Fig. 1: 3He cell (pressure 1 mbar) at 2 T magnet (Jagiellonian University, Krakόw, Poland)
High nuclear polarization 3He by MEOP at high magnetic field
A high nuclear polarization of 3He gas can be obtained by the MEOP. In the standard operating conditions a low magnetic field, of the order of few mT, played the role of the guiding field for the nuclear polarization, and a low 3He gas pressure, of the order of about 1 mbar was used. In most favorable conditions, the achieved nuclear polarization could exceed up to 90%  but it dropped dramatically at higher gas pressure, due to increased relaxation by collision processes.
The hyperfine interaction plays a crucial role in the MEOP, providing both the physical mechanism for the polarization transfer from electrons to nuclei, and causing the destructive depolarization of helium atoms during various collision processes. The effective strength of the hyperfine interaction can be to some extent controlled by the applied magnetic field, due to decoupling effect. Therefore, there should be optimum values of the 3He gas pressure and magnetic field, at which the two competing processes would maximize the efficiency of MEOP in terms of total magnetization. This was suggested and demonstrated in 0.1 T at 30 mbar , and in 0.115 T at 32 mbar . At the optimum values of laser power and density of metastable states, the polarization of the order of 10 % was achieved. A detailed microscopic model for the MEOP at arbitrary magnetic field was developed , and an optical method for measuring the nuclear polarization at arbitrary magnetic field was proposed. Following these ideas, the MEOP was successfully performed at 1.5 T , producing 24% of nuclear polarization at 67 mbar.

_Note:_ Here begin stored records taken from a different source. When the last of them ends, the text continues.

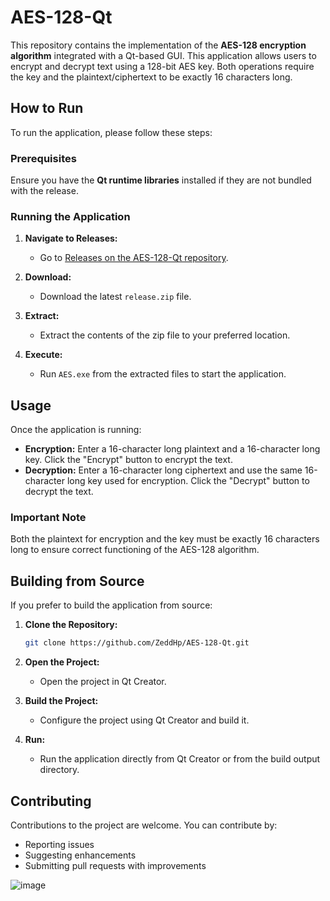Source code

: 
# AES-128-Qt

This repository contains the implementation of the **AES-128 encryption algorithm** integrated with a Qt-based GUI. This application allows users to encrypt and decrypt text using a 128-bit AES key. Both operations require the key and the plaintext/ciphertext to be exactly 16 characters long.

## How to Run

To run the application, please follow these steps:

### Prerequisites

Ensure you have the **Qt runtime libraries** installed if they are not bundled with the release.

### Running the Application

1. **Navigate to Releases:**
   - Go to [Releases on the AES-128-Qt repository](https://github.com/ZeddHp/AES-128-Qt/releases).

2. **Download:**
   - Download the latest `release.zip` file.

3. **Extract:**
   - Extract the contents of the zip file to your preferred location.

4. **Execute:**
   - Run `AES.exe` from the extracted files to start the application.

## Usage

Once the application is running:

- **Encryption:** Enter a 16-character long plaintext and a 16-character long key. Click the "Encrypt" button to encrypt the text.
- **Decryption:** Enter a 16-character long ciphertext and use the same 16-character long key used for encryption. Click the "Decrypt" button to decrypt the text.

### Important Note

Both the plaintext for encryption and the key must be exactly 16 characters long to ensure correct functioning of the AES-128 algorithm.

## Building from Source

If you prefer to build the application from source:

1. **Clone the Repository:**
   ```bash
   git clone https://github.com/ZeddHp/AES-128-Qt.git
   ```
2. **Open the Project:**
   - Open the project in Qt Creator.

3. **Build the Project:**
   - Configure the project using Qt Creator and build it.

4. **Run:**
   - Run the application directly from Qt Creator or from the build output directory.

## Contributing

Contributions to the project are welcome. You can contribute by:

- Reporting issues
- Suggesting enhancements
- Submitting pull requests with improvements


![image](https://github.com/user-attachments/assets/467a1e65-9c1f-49c8-afc5-69245dc59e45)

Motivated by the above promising results, more systematic studies of MEOP at five magnetic fields (0.45, 0.9, 1.5, 2 T and 4.7 T) and at pressures ranging from 1 to 267 mbar were undertaken . A dramatic improvement of the MEOP results for high pressure as compared to low magnetic field was found.
At low pressure, MEOP efficiency at high field is lower than at low-field. Nevertheless the process is still feasible with the possibility to achieve high nuclear polarization level .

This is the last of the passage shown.